Return every line from the records below with the string "para".
------------------------------------------------
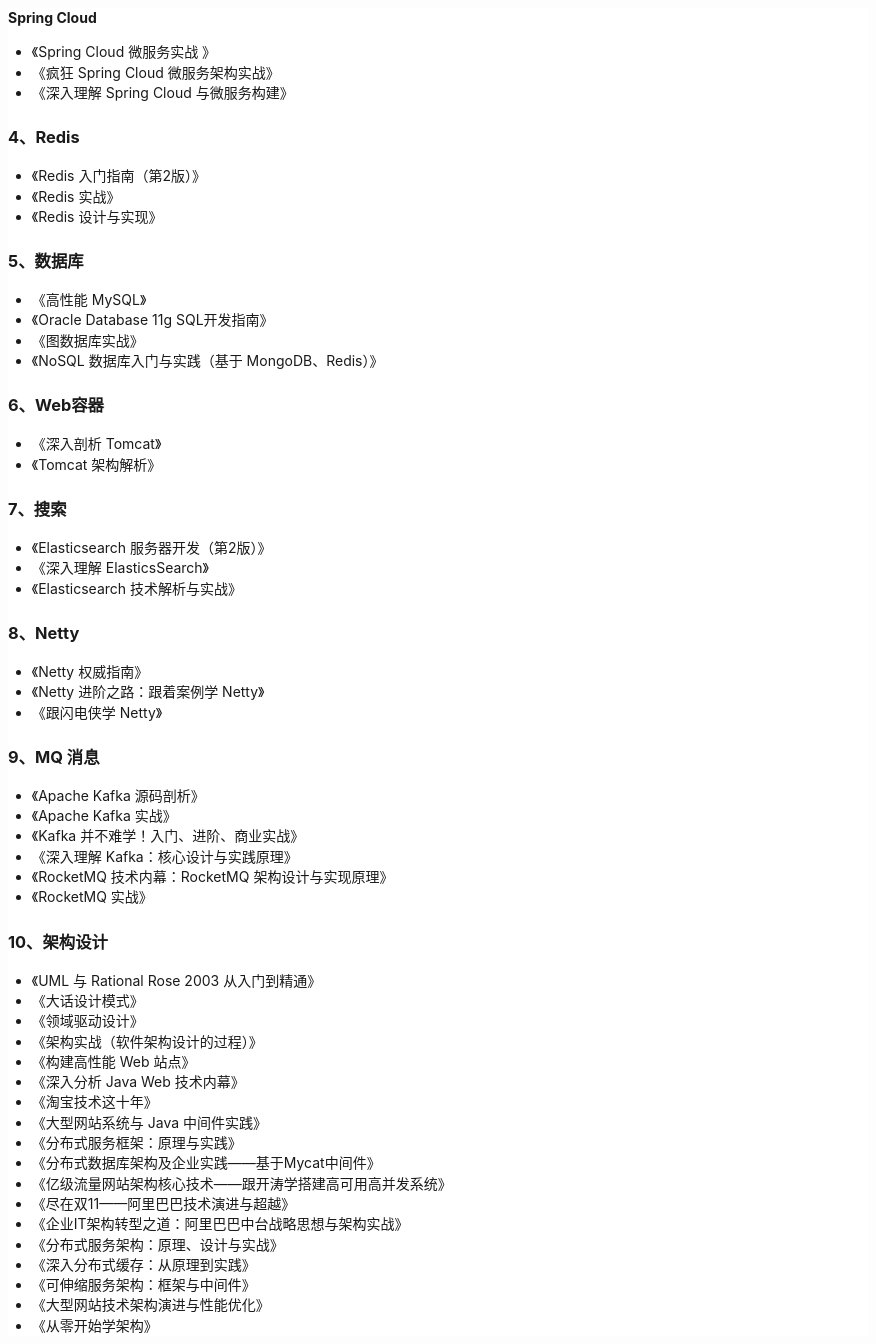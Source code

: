 **Spring Cloud**

- 《Spring Cloud 微服务实战 》
- 《疯狂 Spring Cloud 微服务架构实战》
- 《深入理解 Spring Cloud 与微服务构建》

### 4、Redis

- 《Redis 入门指南（第2版）》
- 《Redis 实战》
- 《Redis 设计与实现》

### 5、数据库

- 《高性能 MySQL》
- 《Oracle Database 11g SQL开发指南》
- 《图数据库实战》
- 《NoSQL 数据库入门与实践（基于 MongoDB、Redis）》

### 6、Web容器

- 《深入剖析 Tomcat》
- 《Tomcat 架构解析》

### 7、搜索

- 《Elasticsearch 服务器开发（第2版）》
- 《深入理解 ElasticsSearch》
- 《Elasticsearch 技术解析与实战》

### 8、Netty

- 《Netty 权威指南》
- 《Netty 进阶之路：跟着案例学 Netty》
- 《跟闪电侠学 Netty》

### 9、MQ 消息

- 《Apache Kafka 源码剖析》
- 《Apache Kafka 实战》
- 《Kafka 并不难学！入门、进阶、商业实战》
- 《深入理解 Kafka：核心设计与实践原理》
- 《RocketMQ 技术内幕：RocketMQ 架构设计与实现原理》
- 《RocketMQ 实战》

### 10、架构设计

- 《UML 与 Rational Rose 2003 从入门到精通》
- 《大话设计模式》
- 《领域驱动设计》
- 《架构实战（软件架构设计的过程）》
- 《构建高性能 Web 站点》
- 《深入分析 Java Web 技术内幕》
- 《淘宝技术这十年》
- 《大型网站系统与 Java 中间件实践》
- 《分布式服务框架：原理与实践》
- 《分布式数据库架构及企业实践——基于Mycat中间件》
- 《亿级流量网站架构核心技术——跟开涛学搭建高可用高并发系统》
- 《尽在双11——阿里巴巴技术演进与超越》
- 《企业IT架构转型之道：阿里巴巴中台战略思想与架构实战》
- 《分布式服务架构：原理、设计与实战》
- 《深入分布式缓存：从原理到实践》
- 《可伸缩服务架构：框架与中间件》
- 《大型网站技术架构演进与性能优化》
- 《从零开始学架构》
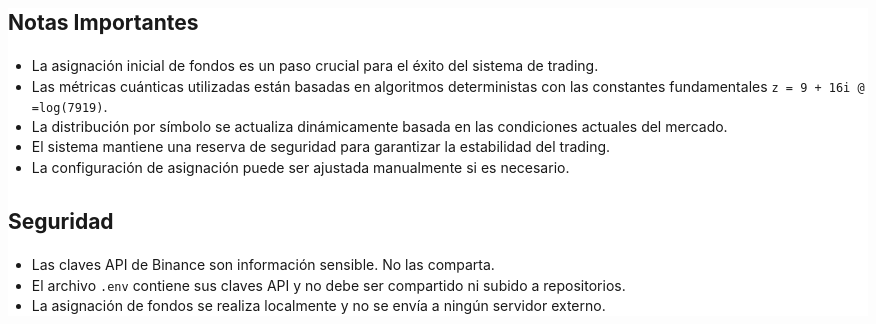 ## Notas Importantes

- La asignación inicial de fondos es un paso crucial para el éxito del sistema de trading.
- Las métricas cuánticas utilizadas están basadas en algoritmos deterministas con las constantes fundamentales `z = 9 + 16i @ =log(7919)`.
- La distribución por símbolo se actualiza dinámicamente basada en las condiciones actuales del mercado.
- El sistema mantiene una reserva de seguridad para garantizar la estabilidad del trading.
- La configuración de asignación puede ser ajustada manualmente si es necesario.

## Seguridad

- Las claves API de Binance son información sensible. No las comparta.
- El archivo `.env` contiene sus claves API y no debe ser compartido ni subido a repositorios.
- La asignación de fondos se realiza localmente y no se envía a ningún servidor externo.
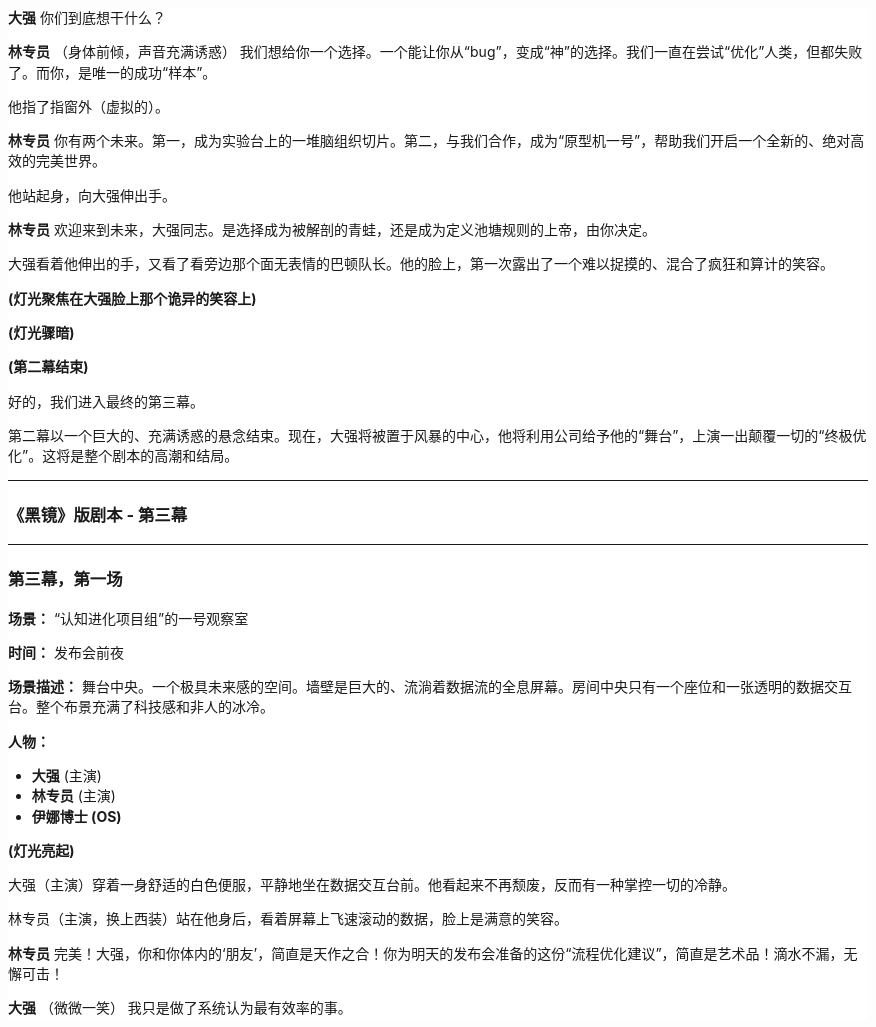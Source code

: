 **大强**
你们到底想干什么？

**林专员**
（身体前倾，声音充满诱惑）
我们想给你一个选择。一个能让你从“bug”，变成“神”的选择。我们一直在尝试“优化”人类，但都失败了。而你，是唯一的成功“样本”。

他指了指窗外（虚拟的）。

**林专员**
你有两个未来。第一，成为实验台上的一堆脑组织切片。第二，与我们合作，成为“原型机一号”，帮助我们开启一个全新的、绝对高效的完美世界。

他站起身，向大强伸出手。

**林专员**
欢迎来到未来，大强同志。是选择成为被解剖的青蛙，还是成为定义池塘规则的上帝，由你决定。

大强看着他伸出的手，又看了看旁边那个面无表情的巴顿队长。他的脸上，第一次露出了一个难以捉摸的、混合了疯狂和算计的笑容。

**(灯光聚焦在大强脸上那个诡异的笑容上)**

**(灯光骤暗)**

**(第二幕结束)**

好的，我们进入最终的第三幕。

第二幕以一个巨大的、充满诱惑的悬念结束。现在，大强将被置于风暴的中心，他将利用公司给予他的“舞台”，上演一出颠覆一切的“终极优化”。这将是整个剧本的高潮和结局。

---

### **《黑镜》版剧本 - 第三幕**

---

### **第三幕，第一场**

**场景：** “认知进化项目组”的一号观察室

**时间：** 发布会前夜

**场景描述：**
舞台中央。一个极具未来感的空间。墙壁是巨大的、流淌着数据流的全息屏幕。房间中央只有一个座位和一张透明的数据交互台。整个布景充满了科技感和非人的冰冷。

**人物：**
*   **大强** (主演)
*   **林专员** (主演)
*   **伊娜博士 (OS)**

**(灯光亮起)**

大强（主演）穿着一身舒适的白色便服，平静地坐在数据交互台前。他看起来不再颓废，反而有一种掌控一切的冷静。

林专员（主演，换上西装）站在他身后，看着屏幕上飞速滚动的数据，脸上是满意的笑容。

**林专员**
完美！大强，你和你体内的‘朋友’，简直是天作之合！你为明天的发布会准备的这份“流程优化建议”，简直是艺术品！滴水不漏，无懈可击！

**大强**
（微微一笑）
我只是做了系统认为最有效率的事。
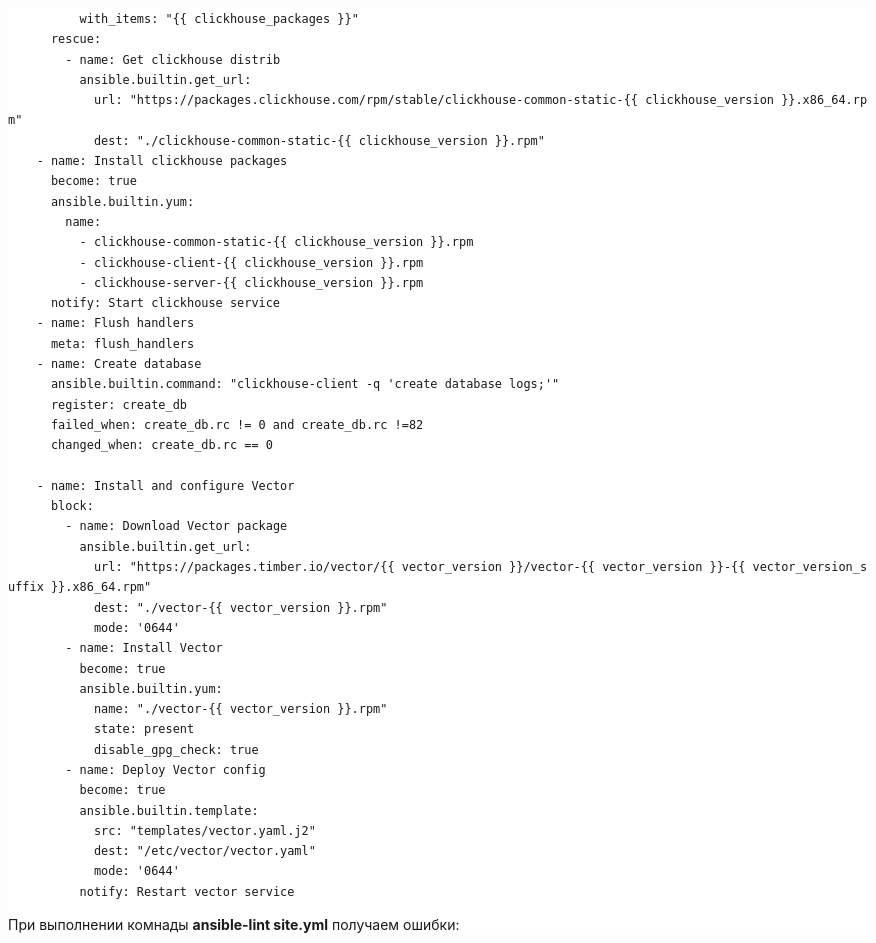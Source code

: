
 ```
          with_items: "{{ clickhouse_packages }}"
      rescue:
        - name: Get clickhouse distrib
          ansible.builtin.get_url:
            url: "https://packages.clickhouse.com/rpm/stable/clickhouse-common-static-{{ clickhouse_version }}.x86_64.rpm"
            dest: "./clickhouse-common-static-{{ clickhouse_version }}.rpm"
    - name: Install clickhouse packages
      become: true
      ansible.builtin.yum:
        name:
          - clickhouse-common-static-{{ clickhouse_version }}.rpm
          - clickhouse-client-{{ clickhouse_version }}.rpm
          - clickhouse-server-{{ clickhouse_version }}.rpm
      notify: Start clickhouse service
    - name: Flush handlers
      meta: flush_handlers
    - name: Create database
      ansible.builtin.command: "clickhouse-client -q 'create database logs;'"
      register: create_db
      failed_when: create_db.rc != 0 and create_db.rc !=82
      changed_when: create_db.rc == 0

    - name: Install and configure Vector
      block:
        - name: Download Vector package
          ansible.builtin.get_url:
            url: "https://packages.timber.io/vector/{{ vector_version }}/vector-{{ vector_version }}-{{ vector_version_suffix }}.x86_64.rpm"
            dest: "./vector-{{ vector_version }}.rpm"
            mode: '0644'
        - name: Install Vector
          become: true
          ansible.builtin.yum:
            name: "./vector-{{ vector_version }}.rpm"
            state: present
            disable_gpg_check: true
        - name: Deploy Vector config
          become: true
          ansible.builtin.template:
            src: "templates/vector.yaml.j2"
            dest: "/etc/vector/vector.yaml"
            mode: '0644'
          notify: Restart vector service
```

При выполнении комнады **ansible-lint site.yml** получаем ошибки:
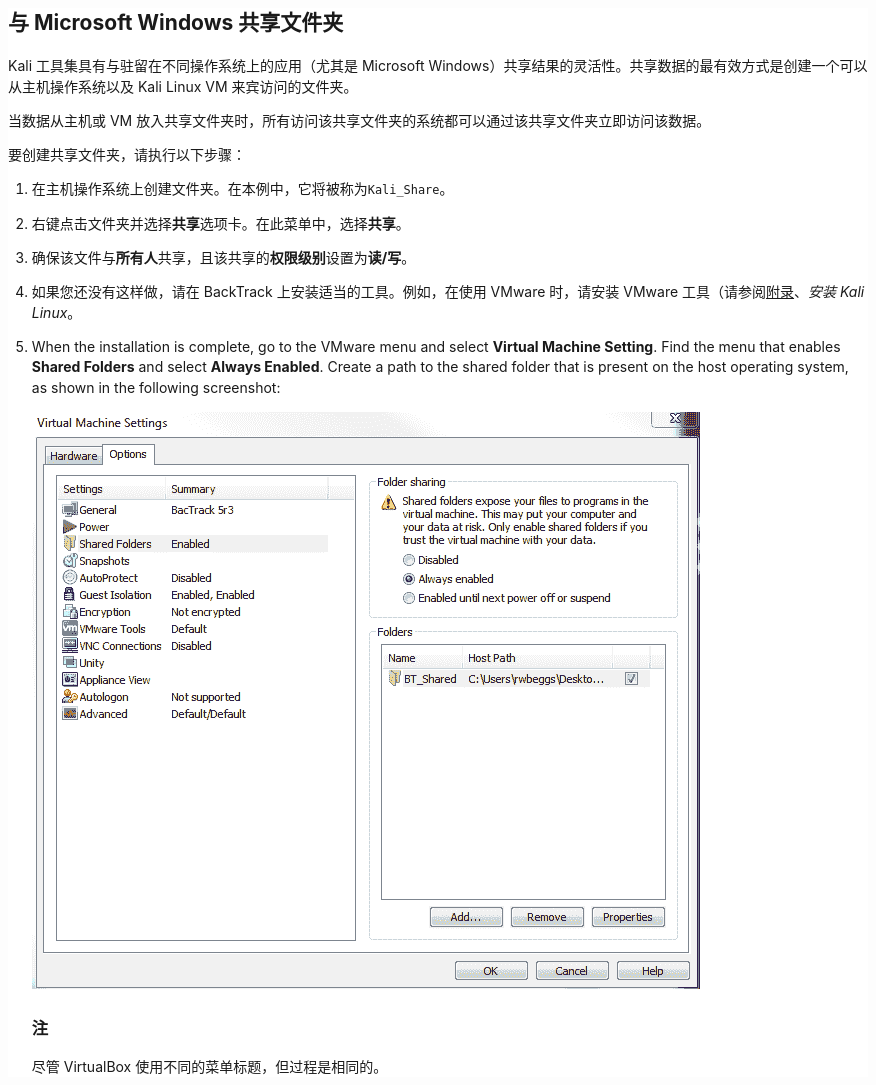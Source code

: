 ## 与 Microsoft Windows 共享文件夹

Kali 工具集具有与驻留在不同操作系统上的应用（尤其是 Microsoft Windows）共享结果的灵活性。共享数据的最有效方式是创建一个可以从主机操作系统以及 Kali Linux VM 来宾访问的文件夹。

当数据从主机或 VM 放入共享文件夹时，所有访问该共享文件夹的系统都可以通过该共享文件夹立即访问该数据。

要创建共享文件夹，请执行以下步骤：

1.  在主机操作系统上创建文件夹。在本例中，它将被称为`Kali_Share`。
2.  右键点击文件夹并选择**共享**选项卡。在此菜单中，选择**共享**。
3.  确保该文件与**所有人**共享，且该共享的**权限级别**设置为**读/写**。
4.  如果您还没有这样做，请在 BackTrack 上安装适当的工具。例如，在使用 VMware 时，请安装 VMware 工具（请参阅[附录](12.html "Appendix A. Installing Kali Linux")、*安装 Kali Linux*。
5.  When the installation is complete, go to the VMware menu and select **Virtual Machine Setting**. Find the menu that enables **Shared Folders** and select **Always Enabled**. Create a path to the shared folder that is present on the host operating system, as shown in the following screenshot:

    ![Sharing folders with Microsoft Windows](img/3121OS_01_15.jpg)

    ### 注

    尽管 VirtualBox 使用不同的菜单标题，但过程是相同的。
------------------------------------------------
Solution for this task -
- La asignación inicial de fondos es un paso crucial para el éxito del sistema de trading.
- El sistema mantiene una reserva de seguridad para garantizar la estabilidad del trading.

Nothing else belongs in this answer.